:: Available data ::
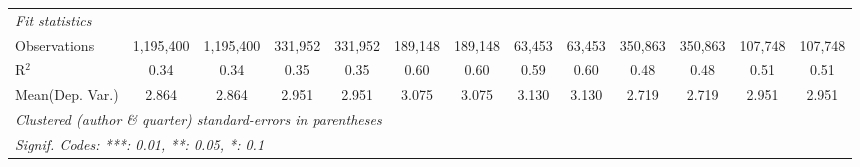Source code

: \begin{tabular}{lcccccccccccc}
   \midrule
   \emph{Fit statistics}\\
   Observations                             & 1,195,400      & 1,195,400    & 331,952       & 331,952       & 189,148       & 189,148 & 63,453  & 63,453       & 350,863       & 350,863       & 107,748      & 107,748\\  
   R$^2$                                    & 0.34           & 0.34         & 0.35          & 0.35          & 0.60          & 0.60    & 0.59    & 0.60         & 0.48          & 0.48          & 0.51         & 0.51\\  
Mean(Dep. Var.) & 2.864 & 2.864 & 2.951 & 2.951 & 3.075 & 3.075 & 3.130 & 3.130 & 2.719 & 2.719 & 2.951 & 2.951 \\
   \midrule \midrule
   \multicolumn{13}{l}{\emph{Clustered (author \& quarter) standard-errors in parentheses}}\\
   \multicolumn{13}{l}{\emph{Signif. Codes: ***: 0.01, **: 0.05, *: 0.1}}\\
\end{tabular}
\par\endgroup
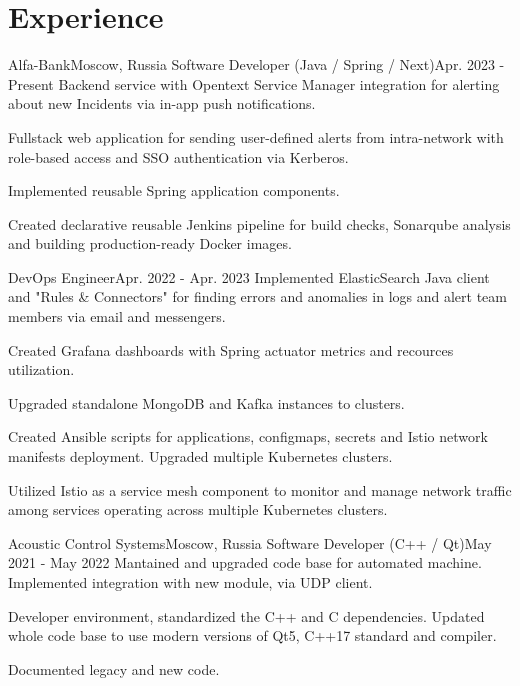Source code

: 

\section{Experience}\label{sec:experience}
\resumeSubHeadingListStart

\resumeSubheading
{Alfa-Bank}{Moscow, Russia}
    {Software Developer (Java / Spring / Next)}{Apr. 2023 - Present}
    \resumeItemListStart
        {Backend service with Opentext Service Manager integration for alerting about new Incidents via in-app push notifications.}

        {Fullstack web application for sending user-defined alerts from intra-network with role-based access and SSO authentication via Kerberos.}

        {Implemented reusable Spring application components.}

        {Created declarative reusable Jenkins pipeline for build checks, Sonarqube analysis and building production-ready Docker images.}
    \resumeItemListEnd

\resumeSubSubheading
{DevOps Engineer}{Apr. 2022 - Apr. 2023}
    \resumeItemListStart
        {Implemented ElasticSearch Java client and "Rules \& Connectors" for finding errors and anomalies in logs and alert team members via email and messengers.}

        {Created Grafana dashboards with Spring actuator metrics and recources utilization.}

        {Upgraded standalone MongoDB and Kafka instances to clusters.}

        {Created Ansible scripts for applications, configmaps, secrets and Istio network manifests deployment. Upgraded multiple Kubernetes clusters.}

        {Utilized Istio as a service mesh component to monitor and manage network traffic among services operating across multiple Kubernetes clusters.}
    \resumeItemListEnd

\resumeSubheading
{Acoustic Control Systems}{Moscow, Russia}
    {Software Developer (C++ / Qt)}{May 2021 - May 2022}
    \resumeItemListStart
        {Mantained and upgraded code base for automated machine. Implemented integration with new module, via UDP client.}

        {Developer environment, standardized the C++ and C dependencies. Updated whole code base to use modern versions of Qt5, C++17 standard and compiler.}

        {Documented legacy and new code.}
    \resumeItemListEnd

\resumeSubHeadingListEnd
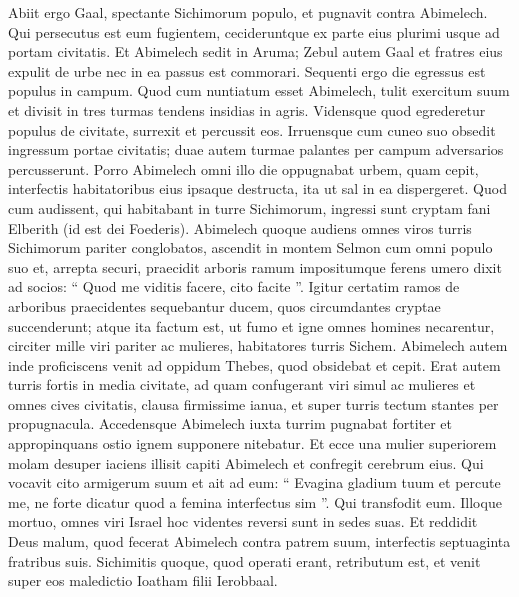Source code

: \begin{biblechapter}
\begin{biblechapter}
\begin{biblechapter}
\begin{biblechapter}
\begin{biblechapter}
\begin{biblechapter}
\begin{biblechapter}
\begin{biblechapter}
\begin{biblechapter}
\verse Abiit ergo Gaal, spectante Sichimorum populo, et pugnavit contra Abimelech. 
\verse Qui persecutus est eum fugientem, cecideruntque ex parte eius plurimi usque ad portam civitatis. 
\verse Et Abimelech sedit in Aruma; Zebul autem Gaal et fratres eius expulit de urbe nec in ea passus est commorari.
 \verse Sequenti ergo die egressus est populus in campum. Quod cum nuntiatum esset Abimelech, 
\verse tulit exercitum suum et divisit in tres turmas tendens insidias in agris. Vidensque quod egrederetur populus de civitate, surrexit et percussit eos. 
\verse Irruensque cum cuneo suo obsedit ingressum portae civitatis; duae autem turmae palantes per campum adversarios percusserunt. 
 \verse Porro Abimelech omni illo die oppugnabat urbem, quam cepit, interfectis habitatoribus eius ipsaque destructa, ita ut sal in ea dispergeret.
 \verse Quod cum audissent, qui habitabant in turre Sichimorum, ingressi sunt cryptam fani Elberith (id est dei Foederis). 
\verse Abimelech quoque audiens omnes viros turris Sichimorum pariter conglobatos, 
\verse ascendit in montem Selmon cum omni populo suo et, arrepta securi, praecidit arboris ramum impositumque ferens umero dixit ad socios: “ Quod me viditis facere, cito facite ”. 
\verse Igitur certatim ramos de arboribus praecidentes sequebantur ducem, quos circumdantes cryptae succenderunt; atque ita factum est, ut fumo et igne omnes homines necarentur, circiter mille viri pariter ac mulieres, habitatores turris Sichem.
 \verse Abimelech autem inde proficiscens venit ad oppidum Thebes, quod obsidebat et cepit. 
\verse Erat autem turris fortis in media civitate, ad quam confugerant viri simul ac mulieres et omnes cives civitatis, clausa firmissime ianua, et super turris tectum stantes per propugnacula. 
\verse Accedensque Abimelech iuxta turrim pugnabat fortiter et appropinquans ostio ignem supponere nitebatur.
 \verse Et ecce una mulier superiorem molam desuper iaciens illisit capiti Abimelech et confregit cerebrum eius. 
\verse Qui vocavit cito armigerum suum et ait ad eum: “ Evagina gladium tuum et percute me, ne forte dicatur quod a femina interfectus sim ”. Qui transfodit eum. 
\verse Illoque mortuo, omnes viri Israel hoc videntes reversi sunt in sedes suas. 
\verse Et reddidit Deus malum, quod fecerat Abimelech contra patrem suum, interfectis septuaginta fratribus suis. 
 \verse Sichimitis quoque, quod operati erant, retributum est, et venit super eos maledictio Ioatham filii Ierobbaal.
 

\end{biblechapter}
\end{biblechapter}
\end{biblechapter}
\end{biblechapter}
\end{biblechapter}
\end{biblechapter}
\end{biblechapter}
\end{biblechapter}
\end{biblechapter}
:::
What you will do
Only the lines from the one holding "septuaginta fratribus suis." through the final line of the entries, both included, should be given again, word for word.

Task answer
\verse Et reddidit Deus malum, quod fecerat Abimelech contra patrem suum, interfectis septuaginta fratribus suis. 
 \verse Sichimitis quoque, quod operati erant, retributum est, et venit super eos maledictio Ioatham filii Ierobbaal.
 

\end{biblechapter}
\end{biblechapter}
\end{biblechapter}
\end{biblechapter}
\end{biblechapter}
\end{biblechapter}
\end{biblechapter}
\end{biblechapter}
\end{biblechapter}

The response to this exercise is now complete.